How to Overcome Depression After Getting Seriously Injured

Table of Contents 1. Validate Your Feelings2. Be Okay With Accepting HelpAccepting Help Gracefully3. Get Professional HelpConclusion Handling…

Handling the effects of a serious injury takes a toll on all aspects of your life. The immediate consequences, of course, are your physical and mental health. But your family and friends are feeling the butterfly effects.

As you continue along the recovery process, it’s common to feel frustrated. You can’t do the things you once did, and you think you’re a burden to your loved ones. 

You’re relying on others to do what used to be simple tasks. The things you once loved don’t hold any attraction anymore. 

Over time, this can gradually turn into depression if you’re not careful.
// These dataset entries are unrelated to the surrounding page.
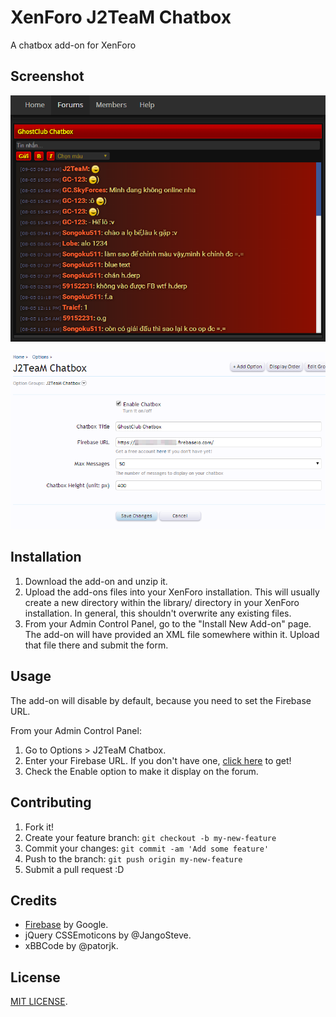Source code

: # XenForo J2TeaM Chatbox

A chatbox add-on for XenForo

## Screenshot

![XenForo J2TeaM Chatbox](Screenshot-1.png)

![J2TeaM Chatbox Options](Screenshot-2.png)

## Installation

1. Download the add-on and unzip it.
2. Upload the add-ons files into your XenForo installation. This will usually create a new directory within the library/ directory in your XenForo installation. In general, this shouldn't overwrite any existing files.
3. From your Admin Control Panel, go to the "Install New Add-on" page. The add-on will have provided an XML file somewhere within it. Upload that file there and submit the form.

## Usage

The add-on will disable by default, because you need to set the Firebase URL.

From your Admin Control Panel:

1. Go to Options > J2TeaM Chatbox.
2. Enter your Firebase URL. If you don't have one, [click here](https://www.firebase.com/signup/) to get!
3. Check the Enable option to make it display on the forum.

## Contributing

1. Fork it!
2. Create your feature branch: `git checkout -b my-new-feature`
3. Commit your changes: `git commit -am 'Add some feature'`
4. Push to the branch: `git push origin my-new-feature`
5. Submit a pull request :D

## Credits

- [Firebase](https://www.firebase.com/) by Google.
- jQuery CSSEmoticons by @JangoSteve.
- xBBCode by @patorjk.

## License

[MIT LICENSE](LICENSE).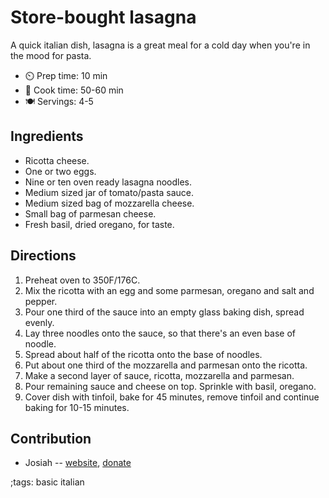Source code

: # Store-bought lasagna

A quick italian dish, lasagna is a great meal for a cold day when you're in the mood for pasta. 

- ⏲️ Prep time: 10 min
- 🍳 Cook time: 50-60 min
- 🍽️ Servings: 4-5

## Ingredients
- Ricotta cheese. 
- One or two eggs.
- Nine or ten oven ready lasagna noodles.
- Medium sized jar of tomato/pasta sauce.
- Medium sized bag of mozzarella cheese.
- Small bag of parmesan cheese.  
- Fresh basil, dried oregano, for taste.

## Directions

1. Preheat oven to 350F/176C. 
2. Mix the ricotta with an egg and some parmesan, oregano and salt and pepper.
3. Pour one third of the sauce into an empty glass baking dish, spread evenly. 
4. Lay three noodles onto the sauce, so that there's an even base of noodle. 
5. Spread about half of the ricotta onto the base of noodles. 
6. Put about one third of the mozzarella and parmesan onto the ricotta. 
7. Make a second layer of sauce, ricotta, mozzarella and parmesan. 
8. Pour remaining sauce and cheese on top. Sprinkle with basil, oregano.
9. Cover dish with tinfoil, bake for 45 minutes, remove tinfoil and continue baking for 10-15 minutes.

## Contribution

- Josiah -- [website](https://himiko.cloud), [donate](https://himiko.cloud/donate/)

;tags: basic italian
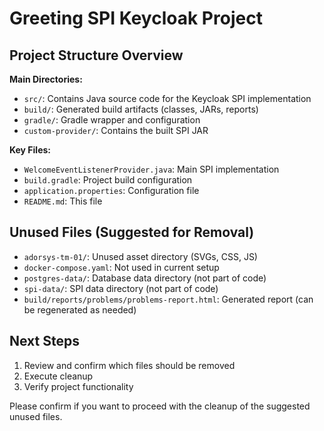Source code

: # Greeting SPI Keycloak Project

## Project Structure Overview

**Main Directories:**
- `src/`: Contains Java source code for the Keycloak SPI implementation
- `build/`: Generated build artifacts (classes, JARs, reports)
- `gradle/`: Gradle wrapper and configuration
- `custom-provider/`: Contains the built SPI JAR

**Key Files:**
- `WelcomeEventListenerProvider.java`: Main SPI implementation
- `build.gradle`: Project build configuration
- `application.properties`: Configuration file
- `README.md`: This file

## Unused Files (Suggested for Removal)
- `adorsys-tm-01/`: Unused asset directory (SVGs, CSS, JS)
- `docker-compose.yaml`: Not used in current setup
- `postgres-data/`: Database data directory (not part of code)
- `spi-data/`: SPI data directory (not part of code)
- `build/reports/problems/problems-report.html`: Generated report (can be regenerated as needed)

## Next Steps
1. Review and confirm which files should be removed
2. Execute cleanup
3. Verify project functionality

Please confirm if you want to proceed with the cleanup of the suggested unused files.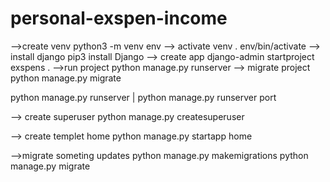 # personal-exspen-income
-->create venv
python3 -m venv env
--> activate venv
. env/bin/activate
--> install django
pip3 install Django
--> create app 
django-admin startproject exspens .
-->run project
python manage.py runserver
--> migrate project
python manage.py migrate

python manage.py runserver | python manage.py runserver port


--> create superuser
python manage.py createsuperuser

--> create templet home
python manage.py startapp home

-->migrate someting updates
python manage.py makemigrations
python manage.py migrate


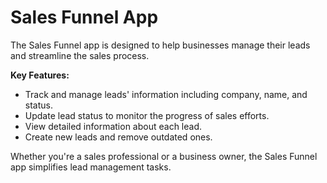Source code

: # Sales Funnel App

The Sales Funnel app is designed to help businesses manage their leads and streamline the sales process.

**Key Features:**
- Track and manage leads' information including company, name, and status.
- Update lead status to monitor the progress of sales efforts.
- View detailed information about each lead.
- Create new leads and remove outdated ones.

Whether you're a sales professional or a business owner, the Sales Funnel app simplifies lead management tasks.
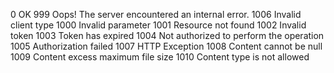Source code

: 0 OK
999 Oops! The server encountered an internal error.
1006 Invalid client type
1000 Invalid parameter
1001 Resource not found
1002 Invalid token
1003 Token has expired
1004 Not authorized to perform the operation
1005 Authorization failed
1007 HTTP Exception
1008 Content cannot be null
1009 Content excess maximum file size
1010 Content type is not allowed
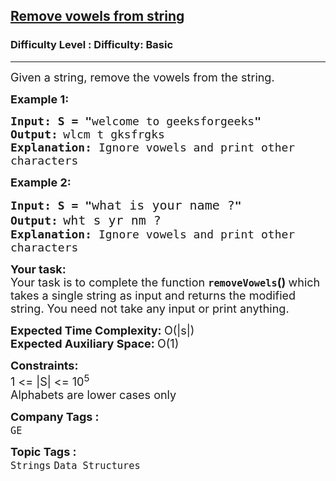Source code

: <h2><a href="https://www.geeksforgeeks.org/problems/remove-vowels-from-string1446/1?page=1&category=Strings&difficulty=Basic&sortBy=submissions">Remove vowels from string</a></h2><h3>Difficulty Level : Difficulty: Basic</h3><hr><div class="problems_problem_content__Xm_eO"><p><span style="font-size: 18px;">Given a string, remove the vowels from the string.</span></p>
<p><span style="font-size: 18px;"><strong>Example 1:</strong></span></p>
<pre><span style="font-size: 18px;"><strong>Input: S = "</strong>welcome to geeksforgeeks<strong>"</strong></span>
<span style="font-size: 18px;"><strong>Output:</strong></span> <span style="font-size: 18px;">wlcm t gksfrgks
<strong>Explanation:</strong> Ignore vowels and print other
characters </span></pre>
<p><span style="font-size: 18px;"><strong>Example 2:</strong></span></p>
<pre><span style="font-size: 18px;"><strong>Input: S = "</strong></span><span style="font-size: 20px;">what is your name ?</span><span style="font-size: 18px;"><strong>"</strong></span>
<span style="font-size: 18px;"><strong>Output:</strong></span> <span style="font-size: 20px;">wht s yr nm ?</span><span style="font-size: 18px;">
<strong>Explanation:</strong> Ignore vowels and print other
characters </span></pre>
<p><span style="font-size: 18px;"><strong>Your task:</strong><br>Your task is to complete the function&nbsp;<strong><code>removeVowels</code>()&nbsp;</strong>which takes a single string as input and returns the modified string. You need not take any input or print anything.</span></p>
<p><span style="font-size: 18px;"><strong>Expected Time Complexity:&nbsp;</strong>O(|s|)<br><strong>Expected Auxiliary Space:&nbsp;</strong>O(1)</span></p>
<p><span style="font-size: 18px;"><strong>Constraints:</strong><br>1 &lt;= |S| &lt;= 10<sup>5</sup><br>Alphabets are lower cases only</span></p></div><p><span style=font-size:18px><strong>Company Tags : </strong><br><code>GE</code>&nbsp;<br><p><span style=font-size:18px><strong>Topic Tags : </strong><br><code>Strings</code>&nbsp;<code>Data Structures</code>&nbsp;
No matter how far into the emotional quicksand you’ve sunk, you can get yourself out of it. 

If you’re not sure what the first step is or where to start, these tips will put you on the right path. They’ve been used by thousands of people after a serious injury. They’ve won their battle with depression, and you can, too!

1. Validate Your Feelings

The first thing you need to know is that it’s completely normal to feel all the emotions you’re going through. Many people fight depression after receiving a serious injury. 

You’re not moping over something that won’t affect your life tomorrow or next week. You have a long-term injury, and what you’re feeling is valid.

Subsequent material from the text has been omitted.